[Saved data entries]
┌──
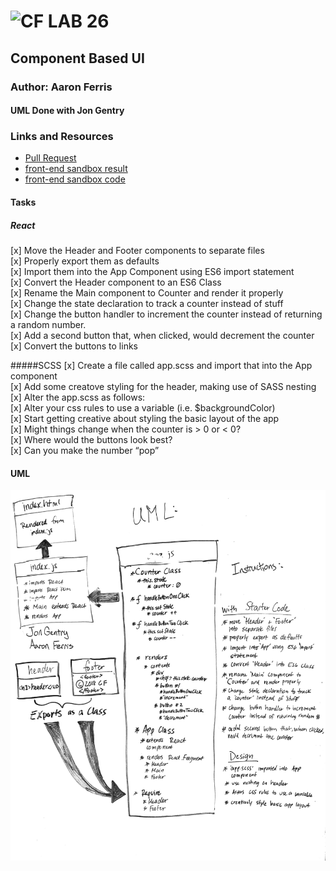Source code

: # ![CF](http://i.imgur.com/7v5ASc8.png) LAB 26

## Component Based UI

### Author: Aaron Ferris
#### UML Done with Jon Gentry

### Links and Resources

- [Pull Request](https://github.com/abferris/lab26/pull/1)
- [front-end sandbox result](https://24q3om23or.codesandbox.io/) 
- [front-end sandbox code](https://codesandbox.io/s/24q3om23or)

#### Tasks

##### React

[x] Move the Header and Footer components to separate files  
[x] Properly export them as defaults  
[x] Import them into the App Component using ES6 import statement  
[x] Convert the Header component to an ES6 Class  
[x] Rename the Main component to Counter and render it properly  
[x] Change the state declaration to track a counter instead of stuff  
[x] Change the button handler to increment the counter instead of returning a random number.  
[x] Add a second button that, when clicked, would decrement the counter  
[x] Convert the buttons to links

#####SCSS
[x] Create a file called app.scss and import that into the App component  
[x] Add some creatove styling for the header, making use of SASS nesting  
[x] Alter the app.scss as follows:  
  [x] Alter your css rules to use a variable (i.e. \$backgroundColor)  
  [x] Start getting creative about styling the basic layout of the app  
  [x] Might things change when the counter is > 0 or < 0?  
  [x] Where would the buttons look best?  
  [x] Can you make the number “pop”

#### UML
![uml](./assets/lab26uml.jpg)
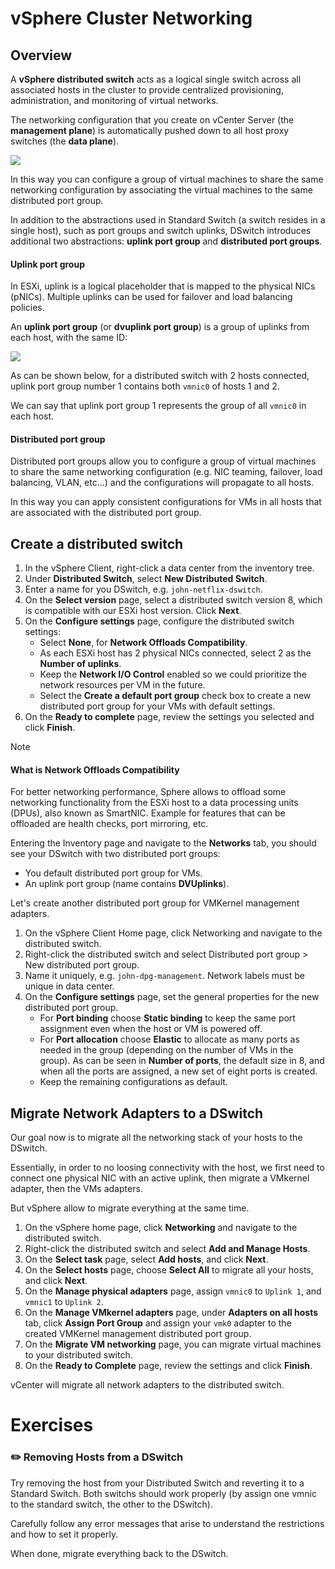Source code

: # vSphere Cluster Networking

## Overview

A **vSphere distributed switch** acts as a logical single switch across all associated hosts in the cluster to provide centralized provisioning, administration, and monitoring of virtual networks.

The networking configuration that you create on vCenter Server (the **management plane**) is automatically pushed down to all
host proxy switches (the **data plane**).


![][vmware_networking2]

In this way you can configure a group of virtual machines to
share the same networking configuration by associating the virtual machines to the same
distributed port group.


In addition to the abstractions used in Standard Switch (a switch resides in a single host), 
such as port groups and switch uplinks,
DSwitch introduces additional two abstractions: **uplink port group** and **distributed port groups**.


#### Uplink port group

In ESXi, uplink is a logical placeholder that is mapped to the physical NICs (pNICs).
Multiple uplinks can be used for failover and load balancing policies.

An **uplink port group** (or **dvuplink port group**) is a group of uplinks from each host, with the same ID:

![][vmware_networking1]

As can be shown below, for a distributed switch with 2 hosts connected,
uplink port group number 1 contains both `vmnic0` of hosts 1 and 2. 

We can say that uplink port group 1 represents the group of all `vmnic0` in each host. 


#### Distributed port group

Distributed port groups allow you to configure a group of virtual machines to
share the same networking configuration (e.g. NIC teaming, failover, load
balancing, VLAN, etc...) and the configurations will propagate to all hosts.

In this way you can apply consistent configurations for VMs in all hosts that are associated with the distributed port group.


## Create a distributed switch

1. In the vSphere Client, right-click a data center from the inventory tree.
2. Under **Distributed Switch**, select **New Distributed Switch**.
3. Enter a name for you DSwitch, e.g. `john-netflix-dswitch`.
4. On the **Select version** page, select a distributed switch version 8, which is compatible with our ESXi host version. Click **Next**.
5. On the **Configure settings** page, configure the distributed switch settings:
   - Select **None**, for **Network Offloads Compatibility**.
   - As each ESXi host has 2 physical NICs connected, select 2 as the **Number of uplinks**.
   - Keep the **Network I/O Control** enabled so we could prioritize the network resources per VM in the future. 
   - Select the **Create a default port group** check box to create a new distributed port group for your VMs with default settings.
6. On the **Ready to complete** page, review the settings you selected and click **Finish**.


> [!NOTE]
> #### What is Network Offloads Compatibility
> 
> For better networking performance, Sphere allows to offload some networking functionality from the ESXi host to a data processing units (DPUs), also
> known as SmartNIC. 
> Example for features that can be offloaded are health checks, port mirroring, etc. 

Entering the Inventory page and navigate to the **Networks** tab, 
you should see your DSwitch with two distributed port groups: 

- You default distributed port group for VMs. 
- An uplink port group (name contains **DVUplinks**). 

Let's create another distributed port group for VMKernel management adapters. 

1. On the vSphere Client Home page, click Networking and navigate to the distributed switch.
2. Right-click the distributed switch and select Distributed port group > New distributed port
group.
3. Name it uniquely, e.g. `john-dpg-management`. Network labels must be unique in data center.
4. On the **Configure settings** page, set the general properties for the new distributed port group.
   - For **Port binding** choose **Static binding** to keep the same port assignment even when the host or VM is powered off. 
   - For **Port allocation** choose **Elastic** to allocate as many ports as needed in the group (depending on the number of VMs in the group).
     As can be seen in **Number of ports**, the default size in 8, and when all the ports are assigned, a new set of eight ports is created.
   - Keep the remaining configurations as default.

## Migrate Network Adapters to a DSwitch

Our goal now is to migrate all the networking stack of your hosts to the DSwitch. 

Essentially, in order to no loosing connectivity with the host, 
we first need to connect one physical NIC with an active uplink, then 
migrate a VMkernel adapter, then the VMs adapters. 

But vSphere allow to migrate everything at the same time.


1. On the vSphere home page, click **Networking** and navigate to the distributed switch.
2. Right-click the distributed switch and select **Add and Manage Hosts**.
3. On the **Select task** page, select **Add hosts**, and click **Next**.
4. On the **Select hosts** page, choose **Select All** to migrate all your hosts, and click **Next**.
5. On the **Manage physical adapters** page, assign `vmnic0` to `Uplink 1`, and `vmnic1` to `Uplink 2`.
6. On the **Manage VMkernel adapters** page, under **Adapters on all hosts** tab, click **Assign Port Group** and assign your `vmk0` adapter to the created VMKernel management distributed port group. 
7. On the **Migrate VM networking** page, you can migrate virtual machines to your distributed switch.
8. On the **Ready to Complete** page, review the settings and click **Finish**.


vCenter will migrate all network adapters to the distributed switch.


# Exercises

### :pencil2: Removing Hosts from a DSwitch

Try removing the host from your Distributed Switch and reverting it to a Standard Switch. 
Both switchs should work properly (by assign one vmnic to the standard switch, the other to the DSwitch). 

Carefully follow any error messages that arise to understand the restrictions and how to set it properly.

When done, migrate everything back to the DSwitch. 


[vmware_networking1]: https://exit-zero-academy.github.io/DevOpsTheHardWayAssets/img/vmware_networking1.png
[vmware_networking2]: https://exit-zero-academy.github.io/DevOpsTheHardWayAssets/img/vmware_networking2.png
└──
# [TASK REQUIREMENTS]
Go through the data above and copy each line that holds the word "Next".

# [RESPONSE AREA]
4. On the **Select version** page, select a distributed switch version 8, which is compatible with our ESXi host version. Click **Next**.
3. On the **Select task** page, select **Add hosts**, and click **Next**.
4. On the **Select hosts** page, choose **Select All** to migrate all your hosts, and click **Next**.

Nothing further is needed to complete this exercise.